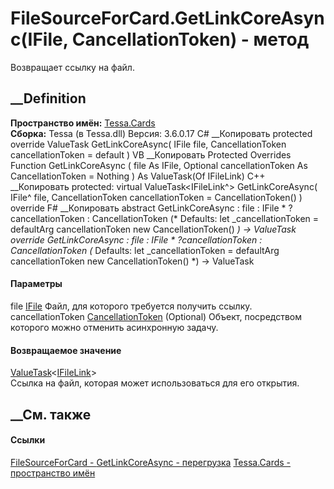 # FileSourceForCard.GetLinkCoreAsync(IFile, CancellationToken) - метод
Возвращает ссылку на файл.
##  __Definition
 **Пространство имён:** [Tessa.Cards](N_Tessa_Cards.htm)  
 **Сборка:** Tessa (в Tessa.dll) Версия: 3.6.0.17
C# __Копировать
     protected override ValueTask<IFileLink> GetLinkCoreAsync(
    	IFile file,
    	CancellationToken cancellationToken = default
    )
VB __Копировать
     Protected Overrides Function GetLinkCoreAsync ( 
    	file As IFile,
    	Optional cancellationToken As CancellationToken = Nothing
    ) As ValueTask(Of IFileLink)
C++ __Копировать
     protected:
    virtual ValueTask<IFileLink^> GetLinkCoreAsync(
    	IFile^ file, 
    	CancellationToken cancellationToken = CancellationToken()
    ) override
F# __Копировать
     abstract GetLinkCoreAsync : 
            file : IFile * 
            ?cancellationToken : CancellationToken 
    (* Defaults:
            let _cancellationToken = defaultArg cancellationToken new CancellationToken()
    *)
    -> ValueTask<IFileLink> 
    override GetLinkCoreAsync : 
            file : IFile * 
            ?cancellationToken : CancellationToken 
    (* Defaults:
            let _cancellationToken = defaultArg cancellationToken new CancellationToken()
    *)
    -> ValueTask<IFileLink> 
#### Параметры
file [IFile](T_Tessa_Files_IFile.htm)
    Файл, для которого требуется получить ссылку.
cancellationToken
[CancellationToken](https://learn.microsoft.com/dotnet/api/system.threading.cancellationtoken)
(Optional)
    Объект, посредством которого можно отменить асинхронную задачу.
#### Возвращаемое значение
[ValueTask](https://learn.microsoft.com/dotnet/api/system.threading.tasks.valuetask-1)<[IFileLink](T_Tessa_Files_IFileLink.htm)>  
Ссылка на файл, которая может использоваться для его открытия.
##  __См. также
#### Ссылки
[FileSourceForCard - ](T_Tessa_Cards_FileSourceForCard.htm)
[GetLinkCoreAsync -
перегрузка](Overload_Tessa_Cards_FileSourceForCard_GetLinkCoreAsync.htm)
[Tessa.Cards - пространство имён](N_Tessa_Cards.htm)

**Work task:**
For this exercise, give the listing again exactly as written, with the pictures omitted.

**Task result:**
 # FileSourceForCard.GetLinkCoreAsync(IFile, CancellationToken) - метод
Возвращает ссылку на файл.
##  __Definition
 **Пространство имён:** [Tessa.Cards](N_Tessa_Cards.htm)  
 **Сборка:** Tessa (в Tessa.dll) Версия: 3.6.0.17
C# __Копировать
     protected override ValueTask<IFileLink> GetLinkCoreAsync(
    	IFile file,
    	CancellationToken cancellationToken = default
    )
VB __Копировать
     Protected Overrides Function GetLinkCoreAsync ( 
    	file As IFile,
    	Optional cancellationToken As CancellationToken = Nothing
    ) As ValueTask(Of IFileLink)
C++ __Копировать
     protected:
    virtual ValueTask<IFileLink^> GetLinkCoreAsync(
    	IFile^ file, 
    	CancellationToken cancellationToken = CancellationToken()
    ) override
F# __Копировать
     abstract GetLinkCoreAsync : 
            file : IFile * 
            ?cancellationToken : CancellationToken 
    (* Defaults:
            let _cancellationToken = defaultArg cancellationToken new CancellationToken()
    *)
    -> ValueTask<IFileLink> 
    override GetLinkCoreAsync : 
            file : IFile * 
            ?cancellationToken : CancellationToken 
    (* Defaults:
            let _cancellationToken = defaultArg cancellationToken new CancellationToken()
    *)
    -> ValueTask<IFileLink> 
#### Параметры
file [IFile](T_Tessa_Files_IFile.htm)
    Файл, для которого требуется получить ссылку.
cancellationToken
[CancellationToken](https://learn.microsoft.com/dotnet/api/system.threading.cancellationtoken)
(Optional)
    Объект, посредством которого можно отменить асинхронную задачу.
#### Возвращаемое значение
[ValueTask](https://learn.microsoft.com/dotnet/api/system.threading.tasks.valuetask-1)<[IFileLink](T_Tessa_Files_IFileLink.htm)>  
Ссылка на файл, которая может использоваться для его открытия.
##  __См. также
#### Ссылки
[FileSourceForCard - ](T_Tessa_Cards_FileSourceForCard.htm)
[GetLinkCoreAsync -
перегрузка](Overload_Tessa_Cards_FileSourceForCard_GetLinkCoreAsync.htm)
[Tessa.Cards - пространство имён](N_Tessa_Cards.htm)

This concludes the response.